START STORED DATA
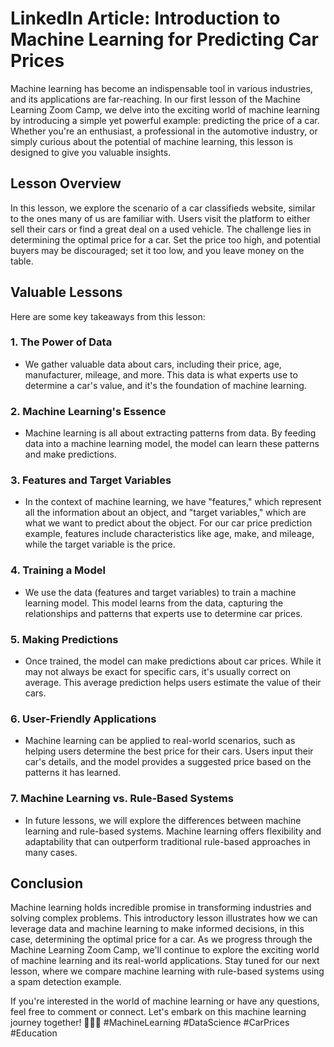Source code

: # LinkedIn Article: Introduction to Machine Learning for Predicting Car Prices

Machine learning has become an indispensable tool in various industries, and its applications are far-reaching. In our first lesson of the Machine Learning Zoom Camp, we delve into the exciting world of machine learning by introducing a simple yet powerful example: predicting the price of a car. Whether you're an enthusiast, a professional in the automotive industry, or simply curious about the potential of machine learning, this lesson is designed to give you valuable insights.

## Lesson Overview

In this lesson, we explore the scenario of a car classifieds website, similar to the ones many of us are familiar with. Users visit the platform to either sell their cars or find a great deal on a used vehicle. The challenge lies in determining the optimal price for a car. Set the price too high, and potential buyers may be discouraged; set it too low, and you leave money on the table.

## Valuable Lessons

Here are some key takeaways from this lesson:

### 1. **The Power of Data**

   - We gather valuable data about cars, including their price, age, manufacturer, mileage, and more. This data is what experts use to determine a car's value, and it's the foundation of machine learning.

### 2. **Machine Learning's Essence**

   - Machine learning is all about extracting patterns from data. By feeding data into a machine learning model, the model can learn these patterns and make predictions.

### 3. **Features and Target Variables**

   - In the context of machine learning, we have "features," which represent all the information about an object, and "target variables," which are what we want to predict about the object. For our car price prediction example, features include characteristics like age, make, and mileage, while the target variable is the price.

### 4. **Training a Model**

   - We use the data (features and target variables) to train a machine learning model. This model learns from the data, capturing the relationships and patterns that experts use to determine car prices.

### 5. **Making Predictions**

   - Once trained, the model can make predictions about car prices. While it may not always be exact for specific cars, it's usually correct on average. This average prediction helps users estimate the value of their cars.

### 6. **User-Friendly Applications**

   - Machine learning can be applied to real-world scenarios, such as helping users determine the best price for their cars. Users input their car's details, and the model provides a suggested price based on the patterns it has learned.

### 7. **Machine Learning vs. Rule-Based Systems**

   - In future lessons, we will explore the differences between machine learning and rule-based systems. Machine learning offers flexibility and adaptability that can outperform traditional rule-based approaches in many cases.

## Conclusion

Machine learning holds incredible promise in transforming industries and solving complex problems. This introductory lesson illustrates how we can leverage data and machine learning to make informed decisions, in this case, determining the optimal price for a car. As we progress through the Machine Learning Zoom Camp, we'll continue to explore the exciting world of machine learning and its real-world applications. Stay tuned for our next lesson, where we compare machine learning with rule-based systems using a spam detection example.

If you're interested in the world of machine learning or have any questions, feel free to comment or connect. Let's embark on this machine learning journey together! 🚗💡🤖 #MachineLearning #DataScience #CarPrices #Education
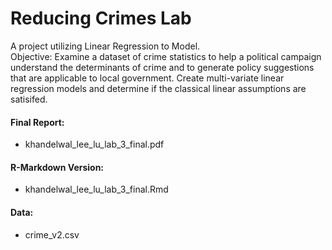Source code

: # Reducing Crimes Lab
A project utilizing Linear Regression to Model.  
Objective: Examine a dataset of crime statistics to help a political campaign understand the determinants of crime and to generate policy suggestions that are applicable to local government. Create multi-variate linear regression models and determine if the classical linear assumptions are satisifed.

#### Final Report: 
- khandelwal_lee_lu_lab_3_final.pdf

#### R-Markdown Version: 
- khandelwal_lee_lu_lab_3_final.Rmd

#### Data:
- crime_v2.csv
END STORED DATA
▸ EXERCISE BRIEF:
Without the pictures, reproduce every record exactly as it appears above.

▸ ANSWER TO THE EXERCISE:
Source code

: # LinkedIn Article: Introduction to Machine Learning for Predicting Car Prices

Machine learning has become an indispensable tool in various industries, and its applications are far-reaching. In our first lesson of the Machine Learning Zoom Camp, we delve into the exciting world of machine learning by introducing a simple yet powerful example: predicting the price of a car. Whether you're an enthusiast, a professional in the automotive industry, or simply curious about the potential of machine learning, this lesson is designed to give you valuable insights.

## Lesson Overview

In this lesson, we explore the scenario of a car classifieds website, similar to the ones many of us are familiar with. Users visit the platform to either sell their cars or find a great deal on a used vehicle. The challenge lies in determining the optimal price for a car. Set the price too high, and potential buyers may be discouraged; set it too low, and you leave money on the table.

## Valuable Lessons

Here are some key takeaways from this lesson:

### 1. **The Power of Data**

   - We gather valuable data about cars, including their price, age, manufacturer, mileage, and more. This data is what experts use to determine a car's value, and it's the foundation of machine learning.

### 2. **Machine Learning's Essence**

   - Machine learning is all about extracting patterns from data. By feeding data into a machine learning model, the model can learn these patterns and make predictions.

### 3. **Features and Target Variables**

   - In the context of machine learning, we have "features," which represent all the information about an object, and "target variables," which are what we want to predict about the object. For our car price prediction example, features include characteristics like age, make, and mileage, while the target variable is the price.

### 4. **Training a Model**

   - We use the data (features and target variables) to train a machine learning model. This model learns from the data, capturing the relationships and patterns that experts use to determine car prices.

### 5. **Making Predictions**

   - Once trained, the model can make predictions about car prices. While it may not always be exact for specific cars, it's usually correct on average. This average prediction helps users estimate the value of their cars.

### 6. **User-Friendly Applications**

   - Machine learning can be applied to real-world scenarios, such as helping users determine the best price for their cars. Users input their car's details, and the model provides a suggested price based on the patterns it has learned.

### 7. **Machine Learning vs. Rule-Based Systems**

   - In future lessons, we will explore the differences between machine learning and rule-based systems. Machine learning offers flexibility and adaptability that can outperform traditional rule-based approaches in many cases.

## Conclusion

Machine learning holds incredible promise in transforming industries and solving complex problems. This introductory lesson illustrates how we can leverage data and machine learning to make informed decisions, in this case, determining the optimal price for a car. As we progress through the Machine Learning Zoom Camp, we'll continue to explore the exciting world of machine learning and its real-world applications. Stay tuned for our next lesson, where we compare machine learning with rule-based systems using a spam detection example.

If you're interested in the world of machine learning or have any questions, feel free to comment or connect. Let's embark on this machine learning journey together! 🚗💡🤖 #MachineLearning #DataScience #CarPrices #Education
Source code

: # Reducing Crimes Lab
A project utilizing Linear Regression to Model.  
Objective: Examine a dataset of crime statistics to help a political campaign understand the determinants of crime and to generate policy suggestions that are applicable to local government. Create multi-variate linear regression models and determine if the classical linear assumptions are satisifed.

#### Final Report: 
- khandelwal_lee_lu_lab_3_final.pdf

#### R-Markdown Version: 
- khandelwal_lee_lu_lab_3_final.Rmd

#### Data:
- crime_v2.csv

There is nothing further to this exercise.